### Given records
════════════════
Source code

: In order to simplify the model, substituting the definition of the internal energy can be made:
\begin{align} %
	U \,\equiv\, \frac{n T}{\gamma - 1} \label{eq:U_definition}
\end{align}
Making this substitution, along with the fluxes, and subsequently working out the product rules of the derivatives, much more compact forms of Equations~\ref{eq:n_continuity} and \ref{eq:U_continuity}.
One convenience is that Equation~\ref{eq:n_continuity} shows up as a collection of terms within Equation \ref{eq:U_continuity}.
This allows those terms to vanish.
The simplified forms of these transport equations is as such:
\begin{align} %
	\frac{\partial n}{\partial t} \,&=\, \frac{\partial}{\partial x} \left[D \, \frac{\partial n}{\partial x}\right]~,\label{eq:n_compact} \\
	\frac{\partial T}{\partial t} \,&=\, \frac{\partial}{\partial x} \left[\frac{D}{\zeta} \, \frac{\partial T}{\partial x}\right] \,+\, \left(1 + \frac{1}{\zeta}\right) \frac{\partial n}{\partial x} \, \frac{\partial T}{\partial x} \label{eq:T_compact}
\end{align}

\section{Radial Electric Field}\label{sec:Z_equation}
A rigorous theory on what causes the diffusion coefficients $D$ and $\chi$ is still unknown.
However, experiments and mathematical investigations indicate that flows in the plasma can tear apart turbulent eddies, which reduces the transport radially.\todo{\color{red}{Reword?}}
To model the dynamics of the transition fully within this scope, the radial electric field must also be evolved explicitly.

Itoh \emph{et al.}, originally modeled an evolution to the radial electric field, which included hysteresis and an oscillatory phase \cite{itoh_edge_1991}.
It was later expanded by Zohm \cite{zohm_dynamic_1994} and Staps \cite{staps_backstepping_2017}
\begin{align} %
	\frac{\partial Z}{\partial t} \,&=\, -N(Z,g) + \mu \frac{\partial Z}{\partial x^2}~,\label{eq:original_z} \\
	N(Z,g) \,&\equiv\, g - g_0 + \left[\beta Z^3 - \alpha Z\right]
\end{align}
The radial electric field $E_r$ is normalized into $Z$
════════════════
### Your task
All entries must be duplicated exactly, with none left out.

### Solved problem
Source code

: In order to simplify the model, substituting the definition of the internal energy can be made:
\begin{align} %
	U \,\equiv\, \frac{n T}{\gamma - 1} \label{eq:U_definition}
\end{align}
Making this substitution, along with the fluxes, and subsequently working out the product rules of the derivatives, much more compact forms of Equations~\ref{eq:n_continuity} and \ref{eq:U_continuity}.
One convenience is that Equation~\ref{eq:n_continuity} shows up as a collection of terms within Equation \ref{eq:U_continuity}.
This allows those terms to vanish.
The simplified forms of these transport equations is as such:
\begin{align} %
	\frac{\partial n}{\partial t} \,&=\, \frac{\partial}{\partial x} \left[D \, \frac{\partial n}{\partial x}\right]~,\label{eq:n_compact} \\
	\frac{\partial T}{\partial t} \,&=\, \frac{\partial}{\partial x} \left[\frac{D}{\zeta} \, \frac{\partial T}{\partial x}\right] \,+\, \left(1 + \frac{1}{\zeta}\right) \frac{\partial n}{\partial x} \, \frac{\partial T}{\partial x} \label{eq:T_compact}
\end{align}

\section{Radial Electric Field}\label{sec:Z_equation}
A rigorous theory on what causes the diffusion coefficients $D$ and $\chi$ is still unknown.
However, experiments and mathematical investigations indicate that flows in the plasma can tear apart turbulent eddies, which reduces the transport radially.\todo{\color{red}{Reword?}}
To model the dynamics of the transition fully within this scope, the radial electric field must also be evolved explicitly.

Itoh \emph{et al.}, originally modeled an evolution to the radial electric field, which included hysteresis and an oscillatory phase \cite{itoh_edge_1991}.
It was later expanded by Zohm \cite{zohm_dynamic_1994} and Staps \cite{staps_backstepping_2017}
\begin{align} %
	\frac{\partial Z}{\partial t} \,&=\, -N(Z,g) + \mu \frac{\partial Z}{\partial x^2}~,\label{eq:original_z} \\
	N(Z,g) \,&\equiv\, g - g_0 + \left[\beta Z^3 - \alpha Z\right]
\end{align}
The radial electric field $E_r$ is normalized into $Z$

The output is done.